Sevastopol: On Photographs of War, by William Allen, is a book of poems written in English.

Synopsis 
Poetic responses to photographs taken in times of war. The reader looks at the photo on the left page and measures the author's response on the right, meanwhile living through trying moments in history.

Summary 
Sevastopol is a response to photographs of war, from the earliest days of photography to the television broadcasts of our times. We see, in passing, the Crimean War of 1854, the American Civil War, World War I, World War II, Vietnam and tragedies of unnamed wars today. Some of the photographers are famous — Mathew Brady, Ansel Adams; many are not; most are anonymous.

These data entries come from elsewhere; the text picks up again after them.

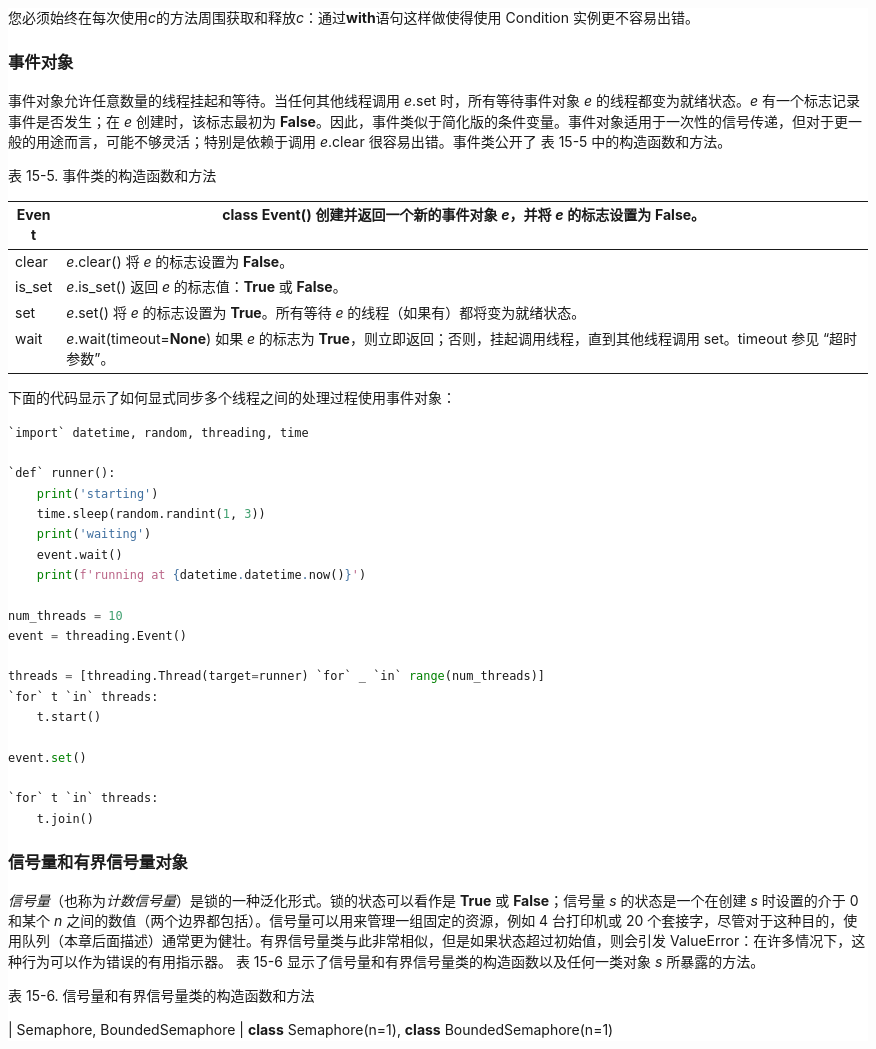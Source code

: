 您必须始终在每次使用*c*的方法周围获取和释放*c*：通过**with**语句这样做使得使用 Condition 实例更不容易出错。

### 事件对象

事件对象允许任意数量的线程挂起和等待。当任何其他线程调用 *e*.set 时，所有等待事件对象 *e* 的线程都变为就绪状态。*e* 有一个标志记录事件是否发生；在 *e* 创建时，该标志最初为 **False**。因此，事件类似于简化版的条件变量。事件对象适用于一次性的信号传递，但对于更一般的用途而言，可能不够灵活；特别是依赖于调用 *e*.clear 很容易出错。事件类公开了 表 15-5 中的构造函数和方法。

表 15-5\. 事件类的构造函数和方法

| Event | **class** Event() 创建并返回一个新的事件对象 *e*，并将 *e* 的标志设置为 **False**。 |
| --- | --- |
| clear | *e*.clear() 将 *e* 的标志设置为 **False**。 |
| is_set | *e*.is_set() 返回 *e* 的标志值：**True** 或 **False**。 |
| set | *e*.set() 将 *e* 的标志设置为 **True**。所有等待 *e* 的线程（如果有）都将变为就绪状态。 |
| wait | *e*.wait(timeout=**None**) 如果 *e* 的标志为 **True**，则立即返回；否则，挂起调用线程，直到其他线程调用 set。timeout 参见 “超时参数”。 |

下面的代码显示了如何显式同步多个线程之间的处理过程使用事件对象：

```py
`import` datetime, random, threading, time

`def` runner():
    print('starting')
    time.sleep(random.randint(1, 3))
    print('waiting')
    event.wait()
    print(f'running at {datetime.datetime.now()}')

num_threads = 10
event = threading.Event()

threads = [threading.Thread(target=runner) `for` _ `in` range(num_threads)]
`for` t `in` threads:
    t.start()

event.set()

`for` t `in` threads:
    t.join()
```

### 信号量和有界信号量对象

*信号量*（也称为*计数信号量*）是锁的一种泛化形式。锁的状态可以看作是 **True** 或 **False**；信号量 *s* 的状态是一个在创建 *s* 时设置的介于 0 和某个 *n* 之间的数值（两个边界都包括）。信号量可以用来管理一组固定的资源，例如 4 台打印机或 20 个套接字，尽管对于这种目的，使用队列（本章后面描述）通常更为健壮。有界信号量类与此非常相似，但是如果状态超过初始值，则会引发 ValueError：在许多情况下，这种行为可以作为错误的有用指示器。 表 15-6 显示了信号量和有界信号量类的构造函数以及任何一类对象 *s* 所暴露的方法。

表 15-6\. 信号量和有界信号量类的构造函数和方法

| Semaphore, Boun⁠d⁠e⁠d​S⁠e⁠m⁠aphore | **class** Semaphore(n=1), **class** BoundedSemaphore(n=1)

One photographer, Kevin Carter, who snapped a picture of a starving child with a vulture waiting in the background — committed suicide.  For each photograph, the poet, William Allen, allows himself a 100-word response. We look at the photograph on the left page, form our own impressions and then compare them with what the poet felt and expressed on the right page. In this way, one by one, we are led on a tour through sombre moments of history, yet at the same time come in touch with our private psychological and political mappings of life at risk. The power of word and image together makes Sevastopol an unusual and moving poetic experience, linking us with those who did not escape the horrors and misery of man's most grisly occupation.

Reviews 
"William Allen's book of poems, based on photographs of war and its aftermath and the truth, is a book of profound conscience. It conveys deep understanding of the inhumane folly of war and its useless, needless sufferings in vivid language which augments stark visual imagery. Sevastopol is the work of an outraged heart wrought with emotive power--an important book." Daniela Gioseffi, author of Women and War.
Ploughshares, the Literary Journal at Emerson College

Editions 
Grand Terrace, CA: Xenos Books.   (paper), 90 p.